Why were the local people so ‘terribly affrighted’? They clearly suspected the ship of being a Barbary Corsair, or Sallee Rover, from Salé in Morocco, privateers of the Mediterranean who sometimes ranged further north in feats of daring seamanship, since their lateen-rigged triangular sails were less suited to the rougher waters of the Atlantic. They were occasionally active in British waters in the 17th and 18th centuries, and ventured as far north as Iceland in 1627, when the Revd. Olafur Egilsson was captured – which was why people were so afraid. (A recent English translation of his travels and travails has been made available.)

A household name, albeit fictional, who also spent time as a ‘guest’ of the Sallee Rovers, was Robinson Crusoe!

As was the case where privateers of any nationality were concerned, it was not uncommon for ships to be ‘taken and retaken’, captured by an opposing force, then recaptured by their own, or to suffer serial capture, as the two following ships with some connection to Corsairs demonstrate.

The Fountain was captured from the Algerians in 1664 and taken into the service of the Royal Navy. She was intended to be used as a fireship but was prematurely set ablaze by a shot from the Dutch side at the Battle of Solebay in 1672.

Similarly, the Dutch fluyt Schiedam, one of our Designated wrecks, was wrecked in Jangye-Ryn Cove, Cornwall, after serial capture. Laden with a cargo of timber from Spain, she was captured in the Mediterranean in 1683 by Barbary Corsairs.
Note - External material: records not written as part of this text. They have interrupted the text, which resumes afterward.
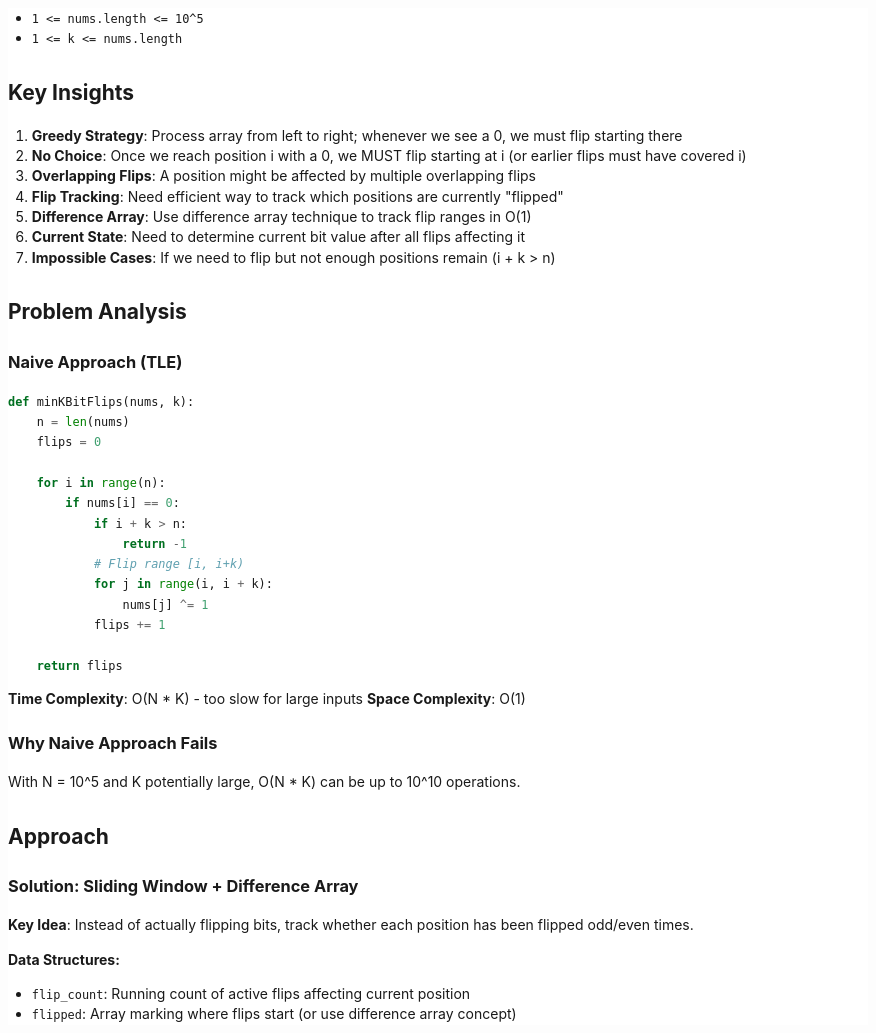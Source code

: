 - `1 <= nums.length <= 10^5`
- `1 <= k <= nums.length`

## Key Insights

1. **Greedy Strategy**: Process array from left to right; whenever we see a 0, we must flip starting there
2. **No Choice**: Once we reach position i with a 0, we MUST flip starting at i (or earlier flips must have covered i)
3. **Overlapping Flips**: A position might be affected by multiple overlapping flips
4. **Flip Tracking**: Need efficient way to track which positions are currently "flipped"
5. **Difference Array**: Use difference array technique to track flip ranges in O(1)
6. **Current State**: Need to determine current bit value after all flips affecting it
7. **Impossible Cases**: If we need to flip but not enough positions remain (i + k > n)

## Problem Analysis

### Naive Approach (TLE)

```python
def minKBitFlips(nums, k):
    n = len(nums)
    flips = 0

    for i in range(n):
        if nums[i] == 0:
            if i + k > n:
                return -1
            # Flip range [i, i+k)
            for j in range(i, i + k):
                nums[j] ^= 1
            flips += 1

    return flips
```

**Time Complexity**: O(N * K) - too slow for large inputs
**Space Complexity**: O(1)

### Why Naive Approach Fails

With N = 10^5 and K potentially large, O(N * K) can be up to 10^10 operations.

## Approach

### Solution: Sliding Window + Difference Array

**Key Idea**: Instead of actually flipping bits, track whether each position has been flipped odd/even times.

**Data Structures:**
- `flip_count`: Running count of active flips affecting current position
- `flipped`: Array marking where flips start (or use difference array concept)
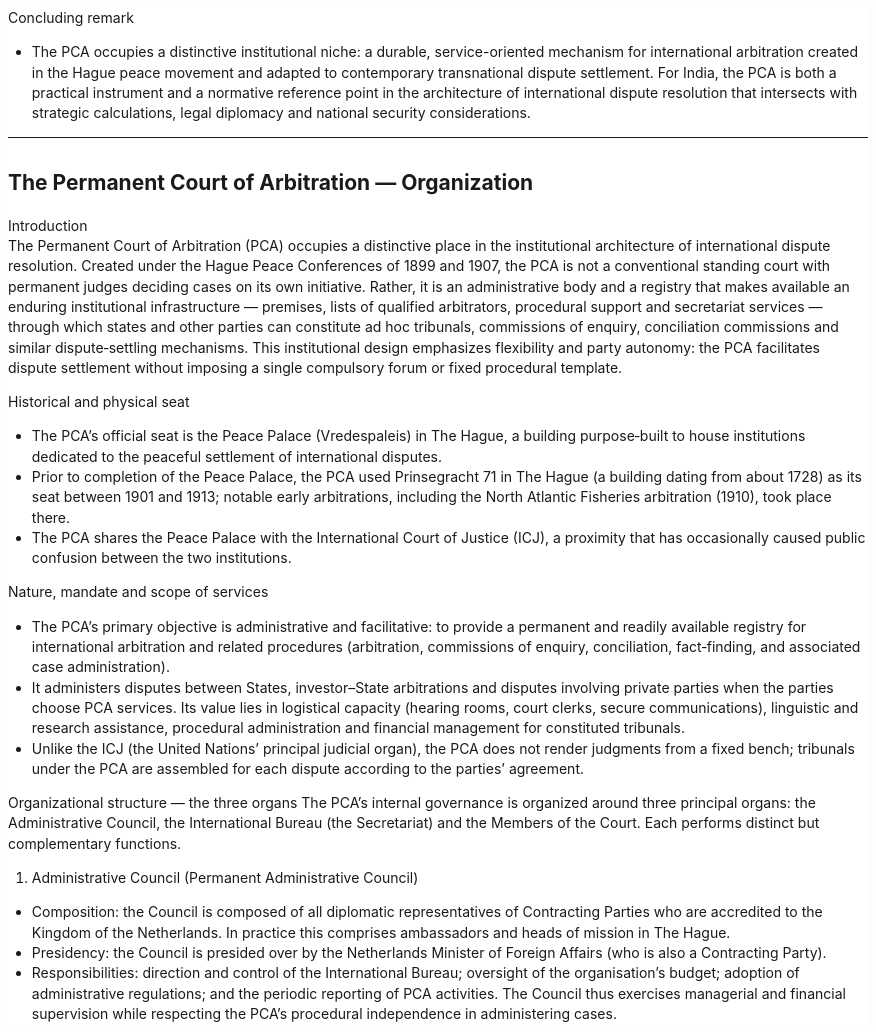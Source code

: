 Concluding remark
- The PCA occupies a distinctive institutional niche: a durable, service-oriented mechanism for international arbitration created in the Hague peace movement and adapted to contemporary transnational dispute settlement. For India, the PCA is both a practical instrument and a normative reference point in the architecture of international dispute resolution that intersects with strategic calculations, legal diplomacy and national security considerations.

---

## The Permanent Court of Arbitration — Organization

Introduction  
The Permanent Court of Arbitration (PCA) occupies a distinctive place in the institutional architecture of international dispute resolution. Created under the Hague Peace Conferences of 1899 and 1907, the PCA is not a conventional standing court with permanent judges deciding cases on its own initiative. Rather, it is an administrative body and a registry that makes available an enduring institutional infrastructure — premises, lists of qualified arbitrators, procedural support and secretariat services — through which states and other parties can constitute ad hoc tribunals, commissions of enquiry, conciliation commissions and similar dispute‑settling mechanisms. This institutional design emphasizes flexibility and party autonomy: the PCA facilitates dispute settlement without imposing a single compulsory forum or fixed procedural template.

Historical and physical seat  
- The PCA’s official seat is the Peace Palace (Vredespaleis) in The Hague, a building purpose‑built to house institutions dedicated to the peaceful settlement of international disputes.  
- Prior to completion of the Peace Palace, the PCA used Prinsegracht 71 in The Hague (a building dating from about 1728) as its seat between 1901 and 1913; notable early arbitrations, including the North Atlantic Fisheries arbitration (1910), took place there.  
- The PCA shares the Peace Palace with the International Court of Justice (ICJ), a proximity that has occasionally caused public confusion between the two institutions.

Nature, mandate and scope of services  
- The PCA’s primary objective is administrative and facilitative: to provide a permanent and readily available registry for international arbitration and related procedures (arbitration, commissions of enquiry, conciliation, fact‑finding, and associated case administration).  
- It administers disputes between States, investor–State arbitrations and disputes involving private parties when the parties choose PCA services. Its value lies in logistical capacity (hearing rooms, court clerks, secure communications), linguistic and research assistance, procedural administration and financial management for constituted tribunals.  
- Unlike the ICJ (the United Nations’ principal judicial organ), the PCA does not render judgments from a fixed bench; tribunals under the PCA are assembled for each dispute according to the parties’ agreement.

Organizational structure — the three organs
The PCA’s internal governance is organized around three principal organs: the Administrative Council, the International Bureau (the Secretariat) and the Members of the Court. Each performs distinct but complementary functions.

1. Administrative Council (Permanent Administrative Council)  
- Composition: the Council is composed of all diplomatic representatives of Contracting Parties who are accredited to the Kingdom of the Netherlands. In practice this comprises ambassadors and heads of mission in The Hague.  
- Presidency: the Council is presided over by the Netherlands Minister of Foreign Affairs (who is also a Contracting Party).  
- Responsibilities: direction and control of the International Bureau; oversight of the organisation’s budget; adoption of administrative regulations; and the periodic reporting of PCA activities. The Council thus exercises managerial and financial supervision while respecting the PCA’s procedural independence in administering cases.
She was then captured by the English under Sir Clowdisley Shovell (shipwreck seems to have hung around his career: he just missed being wrecked in 1703 in the Great Storm, before being finally lost with his fleet in the Association disaster off the Isles of Scilly in 1707), and despatched for Tangier to act as a transport for England, on which voyage she was finally lost.